● Exercise instructions
The answer should consist of each line from the data below that includes "promissória".
────────────────────
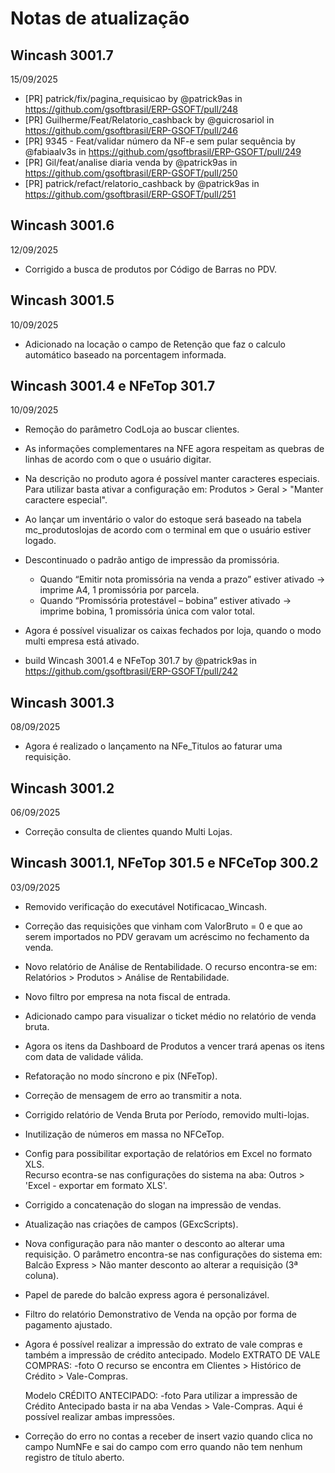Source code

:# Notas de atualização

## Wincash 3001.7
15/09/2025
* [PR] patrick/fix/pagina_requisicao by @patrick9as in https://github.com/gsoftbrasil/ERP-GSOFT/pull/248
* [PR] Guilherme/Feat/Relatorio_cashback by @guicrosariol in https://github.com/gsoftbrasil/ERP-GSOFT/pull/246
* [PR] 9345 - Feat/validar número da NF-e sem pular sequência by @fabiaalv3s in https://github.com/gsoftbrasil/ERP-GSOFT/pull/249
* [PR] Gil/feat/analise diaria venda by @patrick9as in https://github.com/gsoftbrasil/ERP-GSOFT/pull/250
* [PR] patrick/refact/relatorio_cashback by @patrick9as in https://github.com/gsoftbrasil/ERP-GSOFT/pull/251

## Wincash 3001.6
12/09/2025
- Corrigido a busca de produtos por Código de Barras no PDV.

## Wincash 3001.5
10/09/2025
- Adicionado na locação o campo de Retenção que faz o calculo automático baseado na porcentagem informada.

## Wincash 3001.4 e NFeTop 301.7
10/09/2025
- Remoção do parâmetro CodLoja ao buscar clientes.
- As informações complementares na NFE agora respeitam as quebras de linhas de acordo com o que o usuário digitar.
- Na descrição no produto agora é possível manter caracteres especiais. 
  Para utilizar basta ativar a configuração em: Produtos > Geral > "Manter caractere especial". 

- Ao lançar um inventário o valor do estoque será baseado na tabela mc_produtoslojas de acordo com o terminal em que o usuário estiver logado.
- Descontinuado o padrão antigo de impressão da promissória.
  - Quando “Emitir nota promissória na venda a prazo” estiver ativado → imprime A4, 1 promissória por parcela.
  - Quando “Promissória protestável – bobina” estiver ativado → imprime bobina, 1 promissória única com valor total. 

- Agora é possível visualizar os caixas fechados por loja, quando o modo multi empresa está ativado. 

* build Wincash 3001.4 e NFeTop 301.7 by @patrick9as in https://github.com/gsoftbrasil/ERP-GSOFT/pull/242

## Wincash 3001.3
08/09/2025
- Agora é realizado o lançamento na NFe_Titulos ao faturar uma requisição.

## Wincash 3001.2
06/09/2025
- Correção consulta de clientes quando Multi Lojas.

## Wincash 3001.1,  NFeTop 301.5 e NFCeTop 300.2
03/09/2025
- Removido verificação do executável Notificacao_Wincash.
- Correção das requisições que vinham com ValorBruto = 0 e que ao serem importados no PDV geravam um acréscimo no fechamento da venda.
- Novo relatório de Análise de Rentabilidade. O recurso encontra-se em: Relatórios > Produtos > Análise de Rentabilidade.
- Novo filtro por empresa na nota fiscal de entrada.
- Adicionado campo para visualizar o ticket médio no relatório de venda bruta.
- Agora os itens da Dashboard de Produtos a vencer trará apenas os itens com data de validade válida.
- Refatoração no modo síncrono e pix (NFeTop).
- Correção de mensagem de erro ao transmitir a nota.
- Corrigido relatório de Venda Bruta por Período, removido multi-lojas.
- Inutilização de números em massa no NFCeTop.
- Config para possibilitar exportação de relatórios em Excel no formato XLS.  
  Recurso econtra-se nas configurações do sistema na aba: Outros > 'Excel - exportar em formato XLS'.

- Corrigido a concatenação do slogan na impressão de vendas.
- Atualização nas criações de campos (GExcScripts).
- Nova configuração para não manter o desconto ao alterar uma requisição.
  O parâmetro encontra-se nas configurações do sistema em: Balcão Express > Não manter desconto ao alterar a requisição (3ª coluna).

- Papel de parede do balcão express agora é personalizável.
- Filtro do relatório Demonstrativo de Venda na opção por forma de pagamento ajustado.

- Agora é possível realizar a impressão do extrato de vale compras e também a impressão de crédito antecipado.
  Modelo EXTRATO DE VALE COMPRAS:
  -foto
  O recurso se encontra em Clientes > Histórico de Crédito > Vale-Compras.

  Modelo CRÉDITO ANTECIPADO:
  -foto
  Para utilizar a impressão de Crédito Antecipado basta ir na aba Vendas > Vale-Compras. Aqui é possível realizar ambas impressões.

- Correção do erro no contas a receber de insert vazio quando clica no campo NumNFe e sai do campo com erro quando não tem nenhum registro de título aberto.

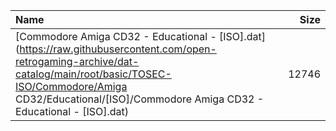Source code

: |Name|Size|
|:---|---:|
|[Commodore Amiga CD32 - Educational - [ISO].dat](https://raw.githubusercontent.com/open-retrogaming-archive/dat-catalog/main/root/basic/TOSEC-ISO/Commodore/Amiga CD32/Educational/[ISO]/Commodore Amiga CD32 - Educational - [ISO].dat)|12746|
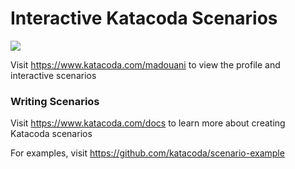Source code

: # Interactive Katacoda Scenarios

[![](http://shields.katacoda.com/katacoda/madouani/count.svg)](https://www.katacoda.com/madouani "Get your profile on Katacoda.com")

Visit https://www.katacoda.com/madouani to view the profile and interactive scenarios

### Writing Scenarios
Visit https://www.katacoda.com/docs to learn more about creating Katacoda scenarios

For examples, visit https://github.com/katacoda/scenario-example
────────────────────
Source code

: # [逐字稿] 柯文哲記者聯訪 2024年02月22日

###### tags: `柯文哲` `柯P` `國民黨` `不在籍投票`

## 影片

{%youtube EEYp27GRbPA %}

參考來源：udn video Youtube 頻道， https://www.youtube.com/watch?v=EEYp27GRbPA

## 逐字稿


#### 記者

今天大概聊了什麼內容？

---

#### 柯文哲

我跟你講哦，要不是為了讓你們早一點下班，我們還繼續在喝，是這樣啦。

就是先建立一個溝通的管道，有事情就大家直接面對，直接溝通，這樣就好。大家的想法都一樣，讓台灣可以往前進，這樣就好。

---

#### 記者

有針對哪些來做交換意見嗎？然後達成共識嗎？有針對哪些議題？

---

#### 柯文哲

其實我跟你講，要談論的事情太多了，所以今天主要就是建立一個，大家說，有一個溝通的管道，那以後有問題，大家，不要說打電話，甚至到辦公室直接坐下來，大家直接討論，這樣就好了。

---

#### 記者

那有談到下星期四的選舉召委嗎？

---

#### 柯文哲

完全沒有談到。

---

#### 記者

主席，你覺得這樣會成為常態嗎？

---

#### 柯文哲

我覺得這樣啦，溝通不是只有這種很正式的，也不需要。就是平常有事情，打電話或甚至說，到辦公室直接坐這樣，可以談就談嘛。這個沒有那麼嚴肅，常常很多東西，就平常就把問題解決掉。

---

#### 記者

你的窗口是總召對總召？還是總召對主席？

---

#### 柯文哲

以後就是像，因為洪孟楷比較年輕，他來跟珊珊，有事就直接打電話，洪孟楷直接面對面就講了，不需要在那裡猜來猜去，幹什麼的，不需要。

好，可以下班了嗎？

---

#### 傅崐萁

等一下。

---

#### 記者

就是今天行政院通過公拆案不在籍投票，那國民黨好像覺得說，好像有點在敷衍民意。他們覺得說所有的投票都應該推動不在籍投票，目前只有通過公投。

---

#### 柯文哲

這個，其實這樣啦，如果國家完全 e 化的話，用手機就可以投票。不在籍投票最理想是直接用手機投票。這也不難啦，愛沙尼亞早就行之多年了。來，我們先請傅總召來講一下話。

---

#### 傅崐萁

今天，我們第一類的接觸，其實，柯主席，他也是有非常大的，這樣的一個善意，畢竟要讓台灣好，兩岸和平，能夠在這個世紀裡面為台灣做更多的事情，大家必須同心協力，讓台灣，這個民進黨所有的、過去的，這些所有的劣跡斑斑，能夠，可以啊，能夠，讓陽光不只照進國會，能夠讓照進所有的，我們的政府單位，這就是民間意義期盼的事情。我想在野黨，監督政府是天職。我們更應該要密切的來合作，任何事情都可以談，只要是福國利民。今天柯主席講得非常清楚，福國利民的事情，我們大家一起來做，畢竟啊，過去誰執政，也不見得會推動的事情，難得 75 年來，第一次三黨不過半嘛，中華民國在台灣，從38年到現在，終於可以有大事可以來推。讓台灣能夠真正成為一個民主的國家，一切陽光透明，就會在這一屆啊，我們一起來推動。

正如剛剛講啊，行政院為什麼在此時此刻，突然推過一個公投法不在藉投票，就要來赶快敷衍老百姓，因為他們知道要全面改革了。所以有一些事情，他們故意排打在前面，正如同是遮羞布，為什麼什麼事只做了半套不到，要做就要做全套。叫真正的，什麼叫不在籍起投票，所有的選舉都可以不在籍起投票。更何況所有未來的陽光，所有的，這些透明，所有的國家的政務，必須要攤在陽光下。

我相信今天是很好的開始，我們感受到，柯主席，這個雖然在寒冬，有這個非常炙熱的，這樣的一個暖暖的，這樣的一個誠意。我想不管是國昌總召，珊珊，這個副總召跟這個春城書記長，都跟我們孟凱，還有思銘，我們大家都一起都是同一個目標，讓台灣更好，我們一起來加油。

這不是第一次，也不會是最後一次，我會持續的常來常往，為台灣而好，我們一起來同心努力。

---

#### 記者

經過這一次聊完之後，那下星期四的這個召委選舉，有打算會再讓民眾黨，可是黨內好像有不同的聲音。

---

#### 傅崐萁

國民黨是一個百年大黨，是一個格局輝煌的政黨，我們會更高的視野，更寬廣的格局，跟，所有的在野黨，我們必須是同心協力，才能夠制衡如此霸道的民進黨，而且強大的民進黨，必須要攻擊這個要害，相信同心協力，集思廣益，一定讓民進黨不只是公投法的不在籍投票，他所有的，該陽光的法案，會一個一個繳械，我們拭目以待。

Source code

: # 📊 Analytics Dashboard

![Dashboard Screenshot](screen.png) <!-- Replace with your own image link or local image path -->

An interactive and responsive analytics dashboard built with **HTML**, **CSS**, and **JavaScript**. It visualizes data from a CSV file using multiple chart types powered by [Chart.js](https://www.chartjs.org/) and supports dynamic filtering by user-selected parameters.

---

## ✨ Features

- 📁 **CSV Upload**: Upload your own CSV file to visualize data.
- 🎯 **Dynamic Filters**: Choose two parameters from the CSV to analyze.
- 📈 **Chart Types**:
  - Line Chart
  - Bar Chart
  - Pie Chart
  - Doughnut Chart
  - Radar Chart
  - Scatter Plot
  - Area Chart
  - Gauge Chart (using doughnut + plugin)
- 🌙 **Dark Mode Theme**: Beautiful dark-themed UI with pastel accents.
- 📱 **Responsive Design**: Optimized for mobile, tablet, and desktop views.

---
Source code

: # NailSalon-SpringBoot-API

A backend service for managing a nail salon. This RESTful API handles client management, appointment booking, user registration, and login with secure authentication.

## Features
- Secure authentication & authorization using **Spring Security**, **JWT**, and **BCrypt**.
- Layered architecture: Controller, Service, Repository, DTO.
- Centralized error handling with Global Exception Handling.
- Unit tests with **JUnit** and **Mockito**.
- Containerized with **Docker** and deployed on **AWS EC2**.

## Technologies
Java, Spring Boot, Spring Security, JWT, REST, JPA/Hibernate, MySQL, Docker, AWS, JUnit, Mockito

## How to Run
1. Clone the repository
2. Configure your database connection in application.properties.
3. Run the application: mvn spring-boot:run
────────────────────
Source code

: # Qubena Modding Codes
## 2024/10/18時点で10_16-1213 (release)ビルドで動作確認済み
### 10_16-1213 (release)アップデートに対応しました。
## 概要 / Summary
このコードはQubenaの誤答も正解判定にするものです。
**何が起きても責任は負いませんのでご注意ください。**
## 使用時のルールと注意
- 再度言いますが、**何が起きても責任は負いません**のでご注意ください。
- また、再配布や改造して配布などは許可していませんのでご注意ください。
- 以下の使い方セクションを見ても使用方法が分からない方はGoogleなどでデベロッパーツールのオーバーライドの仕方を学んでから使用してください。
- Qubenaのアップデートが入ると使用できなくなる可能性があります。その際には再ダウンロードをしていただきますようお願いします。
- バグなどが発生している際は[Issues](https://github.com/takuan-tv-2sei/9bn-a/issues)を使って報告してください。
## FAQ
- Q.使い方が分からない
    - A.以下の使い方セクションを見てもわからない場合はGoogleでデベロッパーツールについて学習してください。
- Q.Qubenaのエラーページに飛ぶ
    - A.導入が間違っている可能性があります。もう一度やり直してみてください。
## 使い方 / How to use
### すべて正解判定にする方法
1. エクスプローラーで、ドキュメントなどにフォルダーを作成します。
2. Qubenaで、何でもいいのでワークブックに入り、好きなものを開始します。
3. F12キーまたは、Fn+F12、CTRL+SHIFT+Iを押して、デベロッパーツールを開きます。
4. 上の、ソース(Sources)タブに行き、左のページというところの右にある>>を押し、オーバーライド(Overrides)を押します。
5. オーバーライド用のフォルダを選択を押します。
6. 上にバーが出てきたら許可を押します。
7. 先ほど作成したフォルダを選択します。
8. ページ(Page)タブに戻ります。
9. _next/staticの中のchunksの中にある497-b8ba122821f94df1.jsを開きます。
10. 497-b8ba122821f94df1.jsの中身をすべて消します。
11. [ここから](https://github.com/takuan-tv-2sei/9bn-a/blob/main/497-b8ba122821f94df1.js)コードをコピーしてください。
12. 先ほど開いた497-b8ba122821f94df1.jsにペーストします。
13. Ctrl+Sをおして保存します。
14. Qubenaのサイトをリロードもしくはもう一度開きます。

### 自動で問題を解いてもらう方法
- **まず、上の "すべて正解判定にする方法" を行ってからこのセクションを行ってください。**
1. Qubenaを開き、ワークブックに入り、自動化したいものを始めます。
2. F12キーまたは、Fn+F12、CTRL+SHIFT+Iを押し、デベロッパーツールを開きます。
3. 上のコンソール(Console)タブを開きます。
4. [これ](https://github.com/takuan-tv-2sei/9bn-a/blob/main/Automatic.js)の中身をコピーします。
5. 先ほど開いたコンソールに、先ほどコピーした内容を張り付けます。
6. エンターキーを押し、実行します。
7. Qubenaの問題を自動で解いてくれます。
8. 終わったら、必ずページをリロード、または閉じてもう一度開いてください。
────────────────────
● Solved problem
- Descontinuado o padrão antigo de impressão da promissória.
  - Quando “Emitir nota promissória na venda a prazo” estiver ativado → imprime A4, 1 promissória por parcela.
  - Quando “Promissória protestável – bobina” estiver ativado → imprime bobina, 1 promissória única com valor total. 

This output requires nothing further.